Resolution der IHK Frankfurt am Main zum Ausbau des Frankfurter Flughafens

Für das Rhein-Main-Gebiet ist ein leistungsfähiger Flughafen, der auch im internationalen Wettbewerb in Zukunft bestehen kann, ein unverzichtbarer Standortfaktor.

Für das Rhein-Main-Gebiet ist ein leistungsfähiger Flughafen, der auch im internationalen Wettbewerb in Zukunft bestehen kann, ein unverzichtbarer Standortfaktor.

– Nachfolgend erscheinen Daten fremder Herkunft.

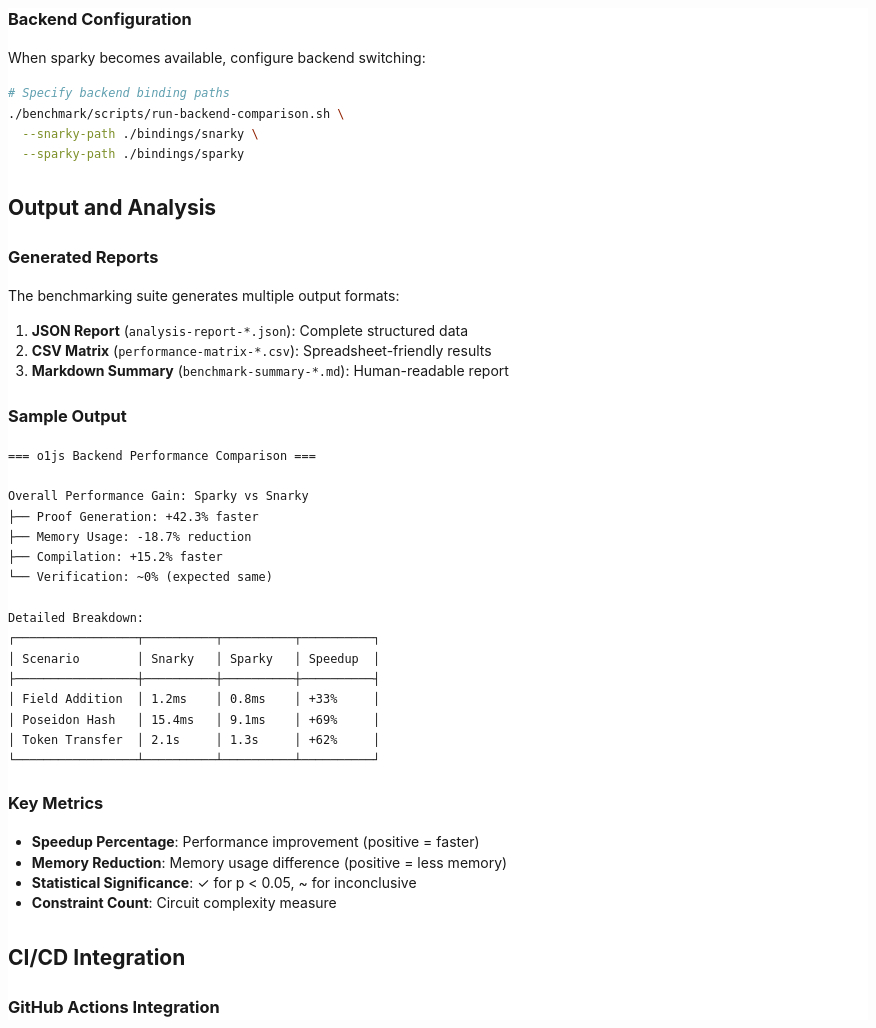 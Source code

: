 ### Backend Configuration

When sparky becomes available, configure backend switching:

```bash
# Specify backend binding paths
./benchmark/scripts/run-backend-comparison.sh \
  --snarky-path ./bindings/snarky \
  --sparky-path ./bindings/sparky
```

## Output and Analysis

### Generated Reports

The benchmarking suite generates multiple output formats:

1. **JSON Report** (`analysis-report-*.json`): Complete structured data
2. **CSV Matrix** (`performance-matrix-*.csv`): Spreadsheet-friendly results
3. **Markdown Summary** (`benchmark-summary-*.md`): Human-readable report

### Sample Output

```
=== o1js Backend Performance Comparison ===

Overall Performance Gain: Sparky vs Snarky
├── Proof Generation: +42.3% faster
├── Memory Usage: -18.7% reduction  
├── Compilation: +15.2% faster
└── Verification: ~0% (expected same)

Detailed Breakdown:
┌─────────────────┬──────────┬──────────┬──────────┐
│ Scenario        │ Snarky   │ Sparky   │ Speedup  │
├─────────────────┼──────────┼──────────┼──────────┤
│ Field Addition  │ 1.2ms    │ 0.8ms    │ +33%     │
│ Poseidon Hash   │ 15.4ms   │ 9.1ms    │ +69%     │
│ Token Transfer  │ 2.1s     │ 1.3s     │ +62%     │
└─────────────────┴──────────┴──────────┴──────────┘
```

### Key Metrics

- **Speedup Percentage**: Performance improvement (positive = faster)
- **Memory Reduction**: Memory usage difference (positive = less memory)
- **Statistical Significance**: ✓ for p < 0.05, ~ for inconclusive
- **Constraint Count**: Circuit complexity measure

## CI/CD Integration

### GitHub Actions Integration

Durch die Ausschöpfung aller derzeit bekannten Optimierungsmöglichkeiten in der Luft und am Boden kann die von der Flughafen AG genannte wettbewerbsgerechte notwendige Kapazität von 120 Flugbewegungen pro Stunde mit den heutigen Start- und Landebahnen nicht erreicht werden. Deshalb ist der Ausbau des vorhandenen Bahnensystems unbedingt erforderlich. Nur so kann die überragende wirtschaftliche Bedeutung des Flughafens für die Stadt Frankfurt und die Rhein-Main-Region dauerhaft gesichert werden.

Der Wirtschaft Frankfurts ist bewusst, dass eine zusätzliche Lande- und/oder Startbahn zu zusätzlichen Belastungen für Wohn- und Gewerbestandorte führt. Diese müssen in erträglichen Grenzen gehalten werden. Das Mediationsverfahren hat im Ergebnis den einzig gangbaren Lösungsweg aufgezeigt: Eine Kapazitätserweiterung durch Ausbau ist nachweislich unverzichtbar, zugleich müssen die vorgeschlagenen Maßnahmen zur nachhaltigen Kompensation der Belastungen umgesetzt werden.

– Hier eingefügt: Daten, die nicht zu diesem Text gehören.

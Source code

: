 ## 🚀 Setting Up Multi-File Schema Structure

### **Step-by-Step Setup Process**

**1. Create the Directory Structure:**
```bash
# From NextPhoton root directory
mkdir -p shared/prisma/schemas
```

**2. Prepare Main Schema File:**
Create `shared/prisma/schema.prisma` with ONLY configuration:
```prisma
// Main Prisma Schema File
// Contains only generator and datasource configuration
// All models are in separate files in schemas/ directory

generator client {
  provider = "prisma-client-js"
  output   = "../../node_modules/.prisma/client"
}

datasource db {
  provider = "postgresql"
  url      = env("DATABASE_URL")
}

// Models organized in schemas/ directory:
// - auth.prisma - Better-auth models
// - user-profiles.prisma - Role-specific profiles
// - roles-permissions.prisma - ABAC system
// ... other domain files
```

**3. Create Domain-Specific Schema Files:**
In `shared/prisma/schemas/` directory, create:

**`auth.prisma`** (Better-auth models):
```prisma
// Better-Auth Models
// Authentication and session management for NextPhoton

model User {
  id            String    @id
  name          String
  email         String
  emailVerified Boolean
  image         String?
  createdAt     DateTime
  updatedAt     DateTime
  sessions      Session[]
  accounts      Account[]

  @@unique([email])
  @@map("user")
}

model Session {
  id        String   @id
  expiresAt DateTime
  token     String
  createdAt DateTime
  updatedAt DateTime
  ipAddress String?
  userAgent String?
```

Die Vollversammlung verlangt jetzt ein zügiges Verfahren zum Ausbau des Flughafens, um dem sich weiter verschärfenden Kapazitätsengpass entgegenzuwirken. Sie fordert alle beteiligten Interessengruppen auf, die fünf Bestandteile des Mediations-Paketes (Ausbau, Nachtflugverbot, Optimierung, Lärmpakt und Dialogforum) so schnell wie möglich umzusetzen.